Task objective:
Find and copy each line of the records where the string "movies" shows up.
*** Opening Source material ***
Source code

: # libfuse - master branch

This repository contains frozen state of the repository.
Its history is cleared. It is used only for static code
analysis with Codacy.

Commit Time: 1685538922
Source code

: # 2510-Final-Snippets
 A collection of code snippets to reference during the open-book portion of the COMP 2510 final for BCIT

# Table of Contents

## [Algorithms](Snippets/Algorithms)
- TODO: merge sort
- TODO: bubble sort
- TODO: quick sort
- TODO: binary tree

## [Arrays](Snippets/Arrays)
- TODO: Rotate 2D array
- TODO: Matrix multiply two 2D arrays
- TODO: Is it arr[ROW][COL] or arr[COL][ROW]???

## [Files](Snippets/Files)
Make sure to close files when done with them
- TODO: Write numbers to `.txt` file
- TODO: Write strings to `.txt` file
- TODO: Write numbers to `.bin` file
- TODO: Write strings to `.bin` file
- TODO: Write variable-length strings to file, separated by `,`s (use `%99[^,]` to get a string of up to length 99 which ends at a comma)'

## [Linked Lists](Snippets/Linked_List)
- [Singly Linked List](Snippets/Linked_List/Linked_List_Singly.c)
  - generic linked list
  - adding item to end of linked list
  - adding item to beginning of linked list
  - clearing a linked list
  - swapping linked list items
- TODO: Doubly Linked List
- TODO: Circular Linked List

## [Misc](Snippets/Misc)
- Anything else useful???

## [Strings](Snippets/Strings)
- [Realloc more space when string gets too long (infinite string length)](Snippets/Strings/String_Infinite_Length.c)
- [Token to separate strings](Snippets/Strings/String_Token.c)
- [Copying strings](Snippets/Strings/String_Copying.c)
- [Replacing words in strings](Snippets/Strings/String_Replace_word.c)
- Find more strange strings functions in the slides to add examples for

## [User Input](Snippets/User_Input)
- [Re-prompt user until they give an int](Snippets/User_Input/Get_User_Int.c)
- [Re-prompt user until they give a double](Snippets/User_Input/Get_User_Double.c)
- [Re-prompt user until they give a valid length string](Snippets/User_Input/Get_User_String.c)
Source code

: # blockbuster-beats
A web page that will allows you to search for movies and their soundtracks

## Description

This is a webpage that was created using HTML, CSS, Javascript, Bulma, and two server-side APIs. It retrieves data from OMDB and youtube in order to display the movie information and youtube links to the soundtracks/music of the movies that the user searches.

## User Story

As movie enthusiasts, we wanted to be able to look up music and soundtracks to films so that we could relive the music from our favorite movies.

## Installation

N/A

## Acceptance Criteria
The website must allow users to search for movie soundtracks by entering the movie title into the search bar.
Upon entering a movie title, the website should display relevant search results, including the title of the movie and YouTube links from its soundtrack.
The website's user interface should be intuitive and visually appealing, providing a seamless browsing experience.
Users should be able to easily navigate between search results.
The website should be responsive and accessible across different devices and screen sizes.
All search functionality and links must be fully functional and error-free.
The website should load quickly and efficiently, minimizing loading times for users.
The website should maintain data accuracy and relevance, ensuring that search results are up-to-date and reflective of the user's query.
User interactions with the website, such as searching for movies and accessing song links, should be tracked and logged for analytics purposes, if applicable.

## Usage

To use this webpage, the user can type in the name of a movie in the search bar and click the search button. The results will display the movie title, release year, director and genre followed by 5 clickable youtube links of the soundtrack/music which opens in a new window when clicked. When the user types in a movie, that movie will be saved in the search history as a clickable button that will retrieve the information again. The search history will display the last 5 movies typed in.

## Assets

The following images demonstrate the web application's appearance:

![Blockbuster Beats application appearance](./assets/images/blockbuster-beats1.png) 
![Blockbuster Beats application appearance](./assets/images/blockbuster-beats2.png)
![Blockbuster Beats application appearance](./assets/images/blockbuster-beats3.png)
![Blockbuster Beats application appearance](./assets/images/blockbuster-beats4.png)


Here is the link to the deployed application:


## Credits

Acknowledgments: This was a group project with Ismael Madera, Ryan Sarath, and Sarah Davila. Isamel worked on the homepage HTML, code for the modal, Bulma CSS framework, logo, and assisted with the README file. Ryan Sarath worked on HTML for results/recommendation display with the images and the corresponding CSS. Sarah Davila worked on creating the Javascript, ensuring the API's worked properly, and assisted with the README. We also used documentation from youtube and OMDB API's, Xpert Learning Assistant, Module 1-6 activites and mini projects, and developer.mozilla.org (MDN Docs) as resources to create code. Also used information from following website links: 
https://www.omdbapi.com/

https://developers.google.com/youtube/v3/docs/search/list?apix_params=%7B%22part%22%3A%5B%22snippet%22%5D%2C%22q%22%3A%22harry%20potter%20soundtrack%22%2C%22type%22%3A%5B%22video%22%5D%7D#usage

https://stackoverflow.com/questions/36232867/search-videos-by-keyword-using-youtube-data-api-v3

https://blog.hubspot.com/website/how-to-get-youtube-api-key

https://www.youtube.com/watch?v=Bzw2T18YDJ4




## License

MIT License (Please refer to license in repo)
*** Closing Source material ***
Solved exercise:
A web page that will allows you to search for movies and their soundtracks
This is a webpage that was created using HTML, CSS, Javascript, Bulma, and two server-side APIs. It retrieves data from OMDB and youtube in order to display the movie information and youtube links to the soundtracks/music of the movies that the user searches.
As movie enthusiasts, we wanted to be able to look up music and soundtracks to films so that we could relive the music from our favorite movies.
User interactions with the website, such as searching for movies and accessing song links, should be tracked and logged for analytics purposes, if applicable.
To use this webpage, the user can type in the name of a movie in the search bar and click the search button. The results will display the movie title, release year, director and genre followed by 5 clickable youtube links of the soundtrack/music which opens in a new window when clicked. When the user types in a movie, that movie will be saved in the search history as a clickable button that will retrieve the information again. The search history will display the last 5 movies typed in.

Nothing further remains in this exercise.